Freud’s early paintings are so preoccupied with sinuously suggestive lines and densely inscribed textures they often feel like drawings with paint added as an afterthought. Self-Portrait with Hyacinth in a Pot (1947), in which the 25-year-old peers back at us with an expression of self-regarding hyper-sensitivity against a yellow pastel background, all huge eyes and flaring nostrils, is precisely that. While Freud was only 11 when his family fled Berlin for Britain in 1933, the steely focus on material details – the tight waves of his hair, the flowers’ curving petals – feels very Germanic, while edging into then fashionable Surrealism.
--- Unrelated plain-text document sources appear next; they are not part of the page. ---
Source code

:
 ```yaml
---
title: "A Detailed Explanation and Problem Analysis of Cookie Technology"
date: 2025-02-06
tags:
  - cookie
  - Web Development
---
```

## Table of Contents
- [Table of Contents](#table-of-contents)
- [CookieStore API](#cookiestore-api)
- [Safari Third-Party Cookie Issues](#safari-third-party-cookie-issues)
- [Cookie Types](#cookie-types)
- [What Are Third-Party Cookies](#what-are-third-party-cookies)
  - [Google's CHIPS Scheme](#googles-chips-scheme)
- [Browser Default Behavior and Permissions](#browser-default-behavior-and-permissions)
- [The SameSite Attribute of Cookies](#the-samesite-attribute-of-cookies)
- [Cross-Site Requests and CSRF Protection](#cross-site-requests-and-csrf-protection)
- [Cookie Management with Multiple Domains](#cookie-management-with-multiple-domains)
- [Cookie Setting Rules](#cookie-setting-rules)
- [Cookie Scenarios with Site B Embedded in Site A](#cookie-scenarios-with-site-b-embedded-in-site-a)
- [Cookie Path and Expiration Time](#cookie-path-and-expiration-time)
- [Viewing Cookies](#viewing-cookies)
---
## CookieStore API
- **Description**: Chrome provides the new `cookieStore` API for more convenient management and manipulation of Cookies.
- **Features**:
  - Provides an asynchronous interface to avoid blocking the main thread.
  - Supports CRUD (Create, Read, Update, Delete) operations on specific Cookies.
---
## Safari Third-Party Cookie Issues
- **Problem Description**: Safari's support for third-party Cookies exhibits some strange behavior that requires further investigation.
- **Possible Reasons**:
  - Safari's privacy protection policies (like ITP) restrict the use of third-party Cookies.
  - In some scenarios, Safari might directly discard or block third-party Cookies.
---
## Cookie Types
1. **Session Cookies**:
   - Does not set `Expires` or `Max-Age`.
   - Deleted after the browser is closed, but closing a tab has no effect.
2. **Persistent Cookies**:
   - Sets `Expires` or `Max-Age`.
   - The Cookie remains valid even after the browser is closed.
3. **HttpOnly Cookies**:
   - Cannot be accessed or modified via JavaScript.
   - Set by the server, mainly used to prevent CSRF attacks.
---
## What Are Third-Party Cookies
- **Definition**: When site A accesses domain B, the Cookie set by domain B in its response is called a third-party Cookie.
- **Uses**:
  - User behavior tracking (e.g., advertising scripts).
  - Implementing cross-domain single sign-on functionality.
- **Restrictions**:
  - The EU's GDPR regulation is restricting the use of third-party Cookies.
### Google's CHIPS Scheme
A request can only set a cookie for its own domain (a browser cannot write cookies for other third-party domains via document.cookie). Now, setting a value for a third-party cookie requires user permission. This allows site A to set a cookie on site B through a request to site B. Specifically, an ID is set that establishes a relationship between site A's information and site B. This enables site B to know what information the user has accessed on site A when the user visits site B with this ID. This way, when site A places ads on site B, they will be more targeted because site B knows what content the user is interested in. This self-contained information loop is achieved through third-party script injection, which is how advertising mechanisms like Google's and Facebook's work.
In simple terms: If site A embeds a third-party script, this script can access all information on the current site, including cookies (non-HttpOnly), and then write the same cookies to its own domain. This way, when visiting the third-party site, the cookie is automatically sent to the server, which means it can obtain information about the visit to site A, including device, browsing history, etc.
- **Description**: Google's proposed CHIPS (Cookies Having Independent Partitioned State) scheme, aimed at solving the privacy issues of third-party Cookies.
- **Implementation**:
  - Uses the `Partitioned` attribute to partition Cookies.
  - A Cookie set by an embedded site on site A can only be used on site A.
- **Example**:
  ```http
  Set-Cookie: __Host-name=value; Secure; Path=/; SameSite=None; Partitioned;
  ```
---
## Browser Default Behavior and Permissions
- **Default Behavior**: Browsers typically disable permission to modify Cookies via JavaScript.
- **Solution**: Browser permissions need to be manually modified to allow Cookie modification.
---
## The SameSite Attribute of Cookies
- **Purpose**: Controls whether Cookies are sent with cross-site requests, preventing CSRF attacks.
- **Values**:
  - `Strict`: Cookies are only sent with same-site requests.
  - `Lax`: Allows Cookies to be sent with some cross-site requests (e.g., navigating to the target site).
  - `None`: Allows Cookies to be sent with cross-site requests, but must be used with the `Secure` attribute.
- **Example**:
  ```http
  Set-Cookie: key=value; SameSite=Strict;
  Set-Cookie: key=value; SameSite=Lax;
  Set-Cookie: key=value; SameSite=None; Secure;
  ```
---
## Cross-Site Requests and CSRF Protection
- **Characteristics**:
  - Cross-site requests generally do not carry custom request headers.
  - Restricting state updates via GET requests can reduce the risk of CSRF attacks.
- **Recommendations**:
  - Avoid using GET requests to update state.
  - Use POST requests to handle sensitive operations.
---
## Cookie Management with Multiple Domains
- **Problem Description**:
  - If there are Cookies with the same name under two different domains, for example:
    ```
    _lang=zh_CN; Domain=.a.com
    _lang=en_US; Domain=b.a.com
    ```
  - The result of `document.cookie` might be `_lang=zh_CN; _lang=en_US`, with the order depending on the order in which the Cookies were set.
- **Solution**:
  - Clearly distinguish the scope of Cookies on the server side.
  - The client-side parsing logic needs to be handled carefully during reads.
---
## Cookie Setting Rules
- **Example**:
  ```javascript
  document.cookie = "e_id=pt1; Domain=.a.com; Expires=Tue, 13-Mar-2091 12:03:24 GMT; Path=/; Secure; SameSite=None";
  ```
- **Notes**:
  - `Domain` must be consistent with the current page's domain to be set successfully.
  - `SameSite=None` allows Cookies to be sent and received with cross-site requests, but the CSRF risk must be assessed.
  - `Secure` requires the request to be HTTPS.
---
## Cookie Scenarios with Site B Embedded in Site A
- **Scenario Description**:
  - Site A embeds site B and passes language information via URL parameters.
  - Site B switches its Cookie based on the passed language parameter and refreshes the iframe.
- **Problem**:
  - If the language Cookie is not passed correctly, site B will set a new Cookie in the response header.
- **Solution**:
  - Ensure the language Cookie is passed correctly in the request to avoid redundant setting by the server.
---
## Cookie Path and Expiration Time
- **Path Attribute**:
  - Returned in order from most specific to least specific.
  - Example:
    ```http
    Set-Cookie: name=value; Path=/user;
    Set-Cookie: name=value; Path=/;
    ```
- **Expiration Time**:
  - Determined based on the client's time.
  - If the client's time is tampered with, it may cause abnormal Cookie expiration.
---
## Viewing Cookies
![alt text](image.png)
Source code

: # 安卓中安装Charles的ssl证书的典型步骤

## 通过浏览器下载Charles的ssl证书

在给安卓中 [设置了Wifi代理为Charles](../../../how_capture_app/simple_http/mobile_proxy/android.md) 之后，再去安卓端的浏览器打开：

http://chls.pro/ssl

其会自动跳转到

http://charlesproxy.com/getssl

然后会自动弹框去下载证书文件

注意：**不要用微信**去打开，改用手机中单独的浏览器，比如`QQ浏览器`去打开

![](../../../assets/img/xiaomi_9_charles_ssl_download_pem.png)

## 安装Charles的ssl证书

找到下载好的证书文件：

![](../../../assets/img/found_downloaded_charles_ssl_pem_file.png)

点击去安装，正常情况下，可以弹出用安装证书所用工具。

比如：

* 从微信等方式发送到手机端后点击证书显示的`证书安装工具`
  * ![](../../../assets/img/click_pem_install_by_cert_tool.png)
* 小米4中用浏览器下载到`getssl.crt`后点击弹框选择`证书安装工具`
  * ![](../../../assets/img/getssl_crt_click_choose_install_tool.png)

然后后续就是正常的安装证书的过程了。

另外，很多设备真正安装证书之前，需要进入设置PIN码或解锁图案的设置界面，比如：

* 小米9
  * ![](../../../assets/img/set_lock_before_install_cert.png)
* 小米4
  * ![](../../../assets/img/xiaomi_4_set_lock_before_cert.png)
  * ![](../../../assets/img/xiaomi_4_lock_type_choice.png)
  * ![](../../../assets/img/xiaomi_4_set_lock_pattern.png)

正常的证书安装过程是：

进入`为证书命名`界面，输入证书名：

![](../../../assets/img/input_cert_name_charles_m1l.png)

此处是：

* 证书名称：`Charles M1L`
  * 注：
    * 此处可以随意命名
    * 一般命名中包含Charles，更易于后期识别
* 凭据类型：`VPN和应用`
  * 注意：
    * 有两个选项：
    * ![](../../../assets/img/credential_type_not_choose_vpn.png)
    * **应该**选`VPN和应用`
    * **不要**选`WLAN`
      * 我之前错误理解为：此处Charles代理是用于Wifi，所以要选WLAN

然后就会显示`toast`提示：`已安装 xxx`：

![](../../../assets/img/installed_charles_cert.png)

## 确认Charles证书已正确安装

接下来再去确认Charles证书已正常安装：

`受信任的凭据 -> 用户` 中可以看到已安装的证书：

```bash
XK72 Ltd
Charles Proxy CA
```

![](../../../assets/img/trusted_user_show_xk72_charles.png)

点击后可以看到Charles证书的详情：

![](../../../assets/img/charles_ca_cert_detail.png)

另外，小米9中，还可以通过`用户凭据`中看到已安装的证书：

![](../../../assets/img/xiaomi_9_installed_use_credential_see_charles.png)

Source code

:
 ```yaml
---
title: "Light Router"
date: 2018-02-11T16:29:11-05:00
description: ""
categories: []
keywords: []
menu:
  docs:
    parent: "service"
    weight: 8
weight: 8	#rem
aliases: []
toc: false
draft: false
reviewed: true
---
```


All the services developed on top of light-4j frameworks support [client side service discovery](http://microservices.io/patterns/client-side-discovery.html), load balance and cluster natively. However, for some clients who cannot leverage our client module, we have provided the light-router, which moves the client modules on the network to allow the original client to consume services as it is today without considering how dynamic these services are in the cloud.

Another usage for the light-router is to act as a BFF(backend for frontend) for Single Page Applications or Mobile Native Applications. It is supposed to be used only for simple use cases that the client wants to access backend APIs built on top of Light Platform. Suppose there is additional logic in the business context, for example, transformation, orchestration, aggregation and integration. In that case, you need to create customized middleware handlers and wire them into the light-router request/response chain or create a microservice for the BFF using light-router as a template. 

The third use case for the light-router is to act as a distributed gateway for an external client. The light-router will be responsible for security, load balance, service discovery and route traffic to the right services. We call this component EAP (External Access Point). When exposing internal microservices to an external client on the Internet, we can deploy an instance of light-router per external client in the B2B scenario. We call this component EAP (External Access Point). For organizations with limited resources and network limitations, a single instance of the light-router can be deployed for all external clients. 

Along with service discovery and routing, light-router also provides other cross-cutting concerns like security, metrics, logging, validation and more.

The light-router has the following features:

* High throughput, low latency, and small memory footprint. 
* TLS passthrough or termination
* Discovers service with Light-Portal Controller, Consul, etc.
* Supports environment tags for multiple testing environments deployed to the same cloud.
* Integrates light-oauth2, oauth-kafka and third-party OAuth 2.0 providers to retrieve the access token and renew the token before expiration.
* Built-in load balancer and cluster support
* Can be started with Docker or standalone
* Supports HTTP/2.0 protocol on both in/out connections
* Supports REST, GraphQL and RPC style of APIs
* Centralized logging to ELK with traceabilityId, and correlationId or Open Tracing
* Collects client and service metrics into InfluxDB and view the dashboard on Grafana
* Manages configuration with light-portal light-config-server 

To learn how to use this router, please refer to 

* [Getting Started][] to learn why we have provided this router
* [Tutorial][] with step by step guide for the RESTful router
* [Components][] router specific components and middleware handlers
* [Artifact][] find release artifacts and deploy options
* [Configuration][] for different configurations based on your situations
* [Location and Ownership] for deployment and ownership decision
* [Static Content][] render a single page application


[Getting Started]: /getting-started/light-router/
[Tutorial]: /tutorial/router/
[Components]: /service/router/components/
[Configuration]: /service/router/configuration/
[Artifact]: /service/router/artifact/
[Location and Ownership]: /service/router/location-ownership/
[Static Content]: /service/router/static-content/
In the quirky Quince on a Blue Table (1943), a zebra’s head cranes into the canvas over a starkly painted still life.
This show offers glimpses of a young experimental Freud that will be a revelation to most viewers: cack-handed sketches done on a Welsh cottage holiday with the poet Stephen Spender, aged 18, bring a hint of toilet wall graffiti; sleekly accomplished book illustrations could pass for frames from some modish graphic novel produced last week.
Even well-known early paintings such as Girl with Roses (1947), showing his first wife Kitty Garman, retain a starkly outlined graphic quality, not least in the enormous, eerily staring eyes; hardly flattering, but at least you can’t accuse him of wishy-washy prettiness.
Drawings of Freud’s male friends have a similarly seductive, stylised quality, including Portrait of a Young Man (1942), which is being used as one of the show’s key promotional images. Far more powerful, however, is Christian Berard (1948), in which the French designer appears almost miraculously real and present. Yet the sense of disarming spontaneity is undercut in typical Freud fashion by the minutely detailed rendering of the beard and tufty textures of his dressing gown. Freud’s great friend Francis Bacon, meanwhile, is captured, tellingly with his trousers unfastened, in just a few impulsive lines.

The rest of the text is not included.